Note: Updated post to point to a YouTube video that is shorter than 10 minutes
In Brian's last blog he talked about Open XML and Office Services as a one-two punch to complete many types of solutions. I am going to start writing some posts that showcase these two technologies working together. Excel is a great tool for connecting to multiple types of data sources, like databases or XML files. Unfortunately, Excel has no concept of connecting to other types of Office documents, like Word files. This fact is important because information workers are pumping out more and more Office documents that contain lots of relevant business data. These documents are becoming just as important as data contained within databases. In today's post, I am going to show you how to extend the reach of Excel Services and hosted charts to gather data from within a library of Word documents.
If you want to jump straight into the code, feel free to download this solution here.
As a Program Manager (PM) in Office, one of our tasks is to write specifications for features that we are designing for the product. These specifications exist in different stages depending on how far along we are in the design. For example, a stage 0 specification is essentially just a placeholder document with no content. A stage 5 specification is a document that contains the full design for a feature and is ready to be coded by developers. Along the way we inevitably run into open issues that must be addressed before the feature can be coded properly. In order to help us track open issues within a document we included a custom style called "Issue" as part of our specification template. This style applies a yellowish background color to a paragraph so that the paragraph easily sticks out. Here is a screenshot of what this style looks like:
Whenever a PM encounters an open issue he/she applies this custom style to the content within the specification. Wouldn't it be great if you can generate a dynamic chart that shows the number of open issues for every PM per given specification stage? This chart would represent the relative health of a particular specification library.
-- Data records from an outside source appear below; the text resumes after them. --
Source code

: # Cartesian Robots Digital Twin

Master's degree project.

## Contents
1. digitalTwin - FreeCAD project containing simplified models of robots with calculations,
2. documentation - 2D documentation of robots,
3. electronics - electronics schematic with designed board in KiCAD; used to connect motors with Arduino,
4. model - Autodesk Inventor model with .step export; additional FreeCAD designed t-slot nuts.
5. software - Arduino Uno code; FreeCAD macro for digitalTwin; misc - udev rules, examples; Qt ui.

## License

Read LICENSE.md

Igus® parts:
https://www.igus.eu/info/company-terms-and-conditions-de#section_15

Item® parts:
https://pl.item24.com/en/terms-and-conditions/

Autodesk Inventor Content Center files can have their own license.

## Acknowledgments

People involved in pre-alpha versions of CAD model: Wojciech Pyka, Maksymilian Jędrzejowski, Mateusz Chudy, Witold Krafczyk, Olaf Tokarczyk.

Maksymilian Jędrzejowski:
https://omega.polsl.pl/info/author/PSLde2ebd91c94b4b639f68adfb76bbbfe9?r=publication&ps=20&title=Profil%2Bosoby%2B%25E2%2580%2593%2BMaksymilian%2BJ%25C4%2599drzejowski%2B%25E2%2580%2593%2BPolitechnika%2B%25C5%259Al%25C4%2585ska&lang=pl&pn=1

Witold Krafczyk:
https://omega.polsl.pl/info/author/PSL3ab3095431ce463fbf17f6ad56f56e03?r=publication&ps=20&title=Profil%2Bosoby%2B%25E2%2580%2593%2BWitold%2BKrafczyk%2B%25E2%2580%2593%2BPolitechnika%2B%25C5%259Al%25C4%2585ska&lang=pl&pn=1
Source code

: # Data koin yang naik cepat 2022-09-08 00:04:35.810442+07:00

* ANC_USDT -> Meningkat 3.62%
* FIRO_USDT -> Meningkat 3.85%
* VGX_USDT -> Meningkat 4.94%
The scenario I listed above talks about interrogating a repository of Word documents and counting the number of open issues within each of the documents. In order to accomplish this scenario we will need to take the following actions:
For the sake of this post and the scenario described above I have created the following template Excel spreadsheet:
This spreadsheet contains only one sheet with a blank chart. The chart will display the number of open issues across all the program managers listed within a SharePoint library broken down by the specification status. The chart is given a specific name so that we can reference it within our Excel Services web part. Add this template document to a SharePoint library.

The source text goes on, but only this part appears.